U.S. Says Nigeria Currency Policies Hurt Trade, Manufacturing

  • Polices are a `barrier to trade,' says U.S. Commerce Secretary
  • Signs of factories laying off workers, says Pritzker

Foreign-exchange controls implemented by Nigeria’s government over the past year are hindering the ability of U.S. companies to do business in Africa’s largest economy, according to Commerce Secretary Penny Pritzker.

U.S. companies have “been quite explicit it’s a barrier to trade,” Pritzker said in an interview in the Nigerian commercial capital, Lagos on Monday.

The policies also hurt Nigerian manufacturers because they import about 52 percent of their inputs and need dollars to pay for those, she said. Pritzker will raise the issue with Nigerian President Muhammadu Buhari and Vice President Yemi Osinbajo in Abuja, the capital, on Tuesday.

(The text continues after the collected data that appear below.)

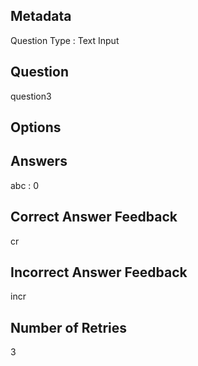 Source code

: ## Metadata
Question Type : Text Input

## Question
question3

## Options

## Answers
abc : 0

## Correct Answer Feedback
cr

## Incorrect Answer Feedback
incr

## Number of Retries
3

Nigeria’s central bank, with Buhari’s backing, has tried stop the currency weakening amid a rout in prices of oil, which provides Africa’s largest crude producer with almost all export earnings, by restricting imports and foreign exchange trading.

The regulator has effectively pegged the naira at 197-199 since March. Foreign investors have sold naira bonds and stocks to avoid a devaluation they see as all but inevitable. Forwards prices suggest the currency will weaken 20 percent to 249.5 per dollar in three months, while the black market rate fell to a record 305 this month.

“It sounds like you’re starting to see factory lay-offs,” Pritzker said. “That’s not good for Nigeria. And, of course, President Buhari is focused on inclusive growth. So, pointing out some of the contradictions between objectives and policies is part of the conversation we’ll have.”